» **EXERCISE**
Within the data below, count the lines that include the word "charset". Provide the number and nothing further.

....

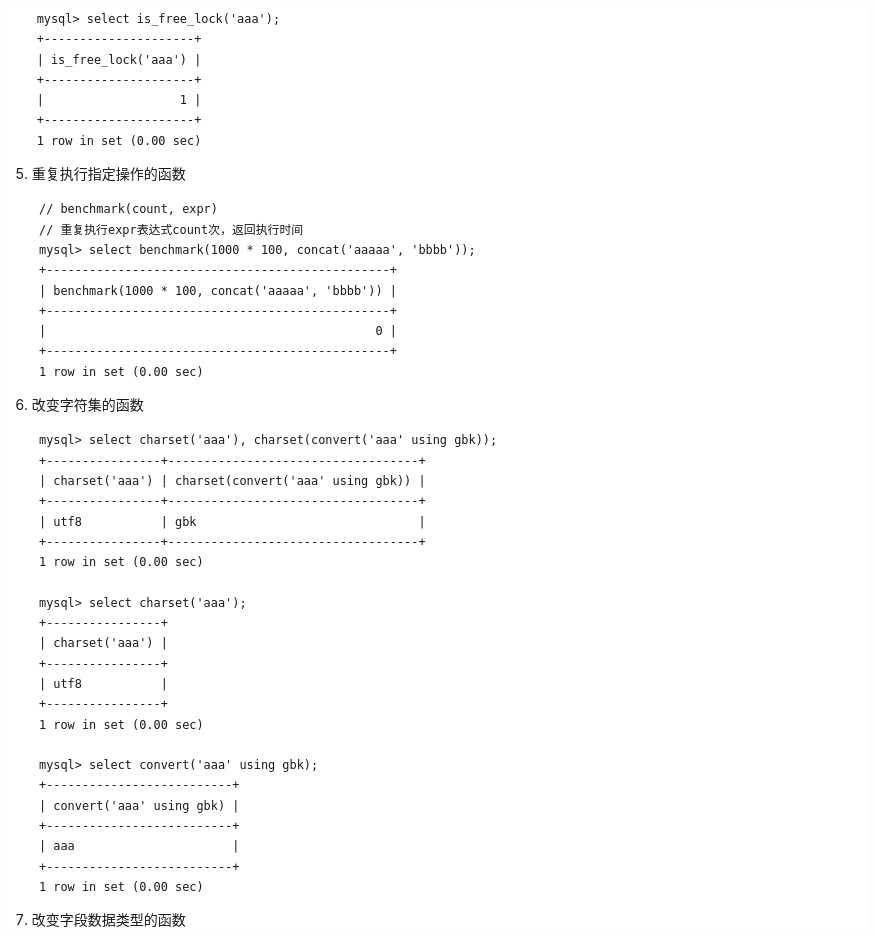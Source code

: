         mysql> select is_free_lock('aaa');
        +---------------------+
        | is_free_lock('aaa') |
        +---------------------+
        |                   1 |
        +---------------------+
        1 row in set (0.00 sec)

5. 重复执行指定操作的函数

        // benchmark(count, expr)
        // 重复执行expr表达式count次，返回执行时间
        mysql> select benchmark(1000 * 100, concat('aaaaa', 'bbbb'));
        +------------------------------------------------+
        | benchmark(1000 * 100, concat('aaaaa', 'bbbb')) |
        +------------------------------------------------+
        |                                              0 |
        +------------------------------------------------+
        1 row in set (0.00 sec)

6. 改变字符集的函数

        mysql> select charset('aaa'), charset(convert('aaa' using gbk));
        +----------------+-----------------------------------+
        | charset('aaa') | charset(convert('aaa' using gbk)) |
        +----------------+-----------------------------------+
        | utf8           | gbk                               |
        +----------------+-----------------------------------+
        1 row in set (0.00 sec)

        mysql> select charset('aaa');
        +----------------+
        | charset('aaa') |
        +----------------+
        | utf8           |
        +----------------+
        1 row in set (0.00 sec)

        mysql> select convert('aaa' using gbk);
        +--------------------------+
        | convert('aaa' using gbk) |
        +--------------------------+
        | aaa                      |
        +--------------------------+
        1 row in set (0.00 sec)

7. 改变字段数据类型的函数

....

» **RESULT OF THIS TASK**
4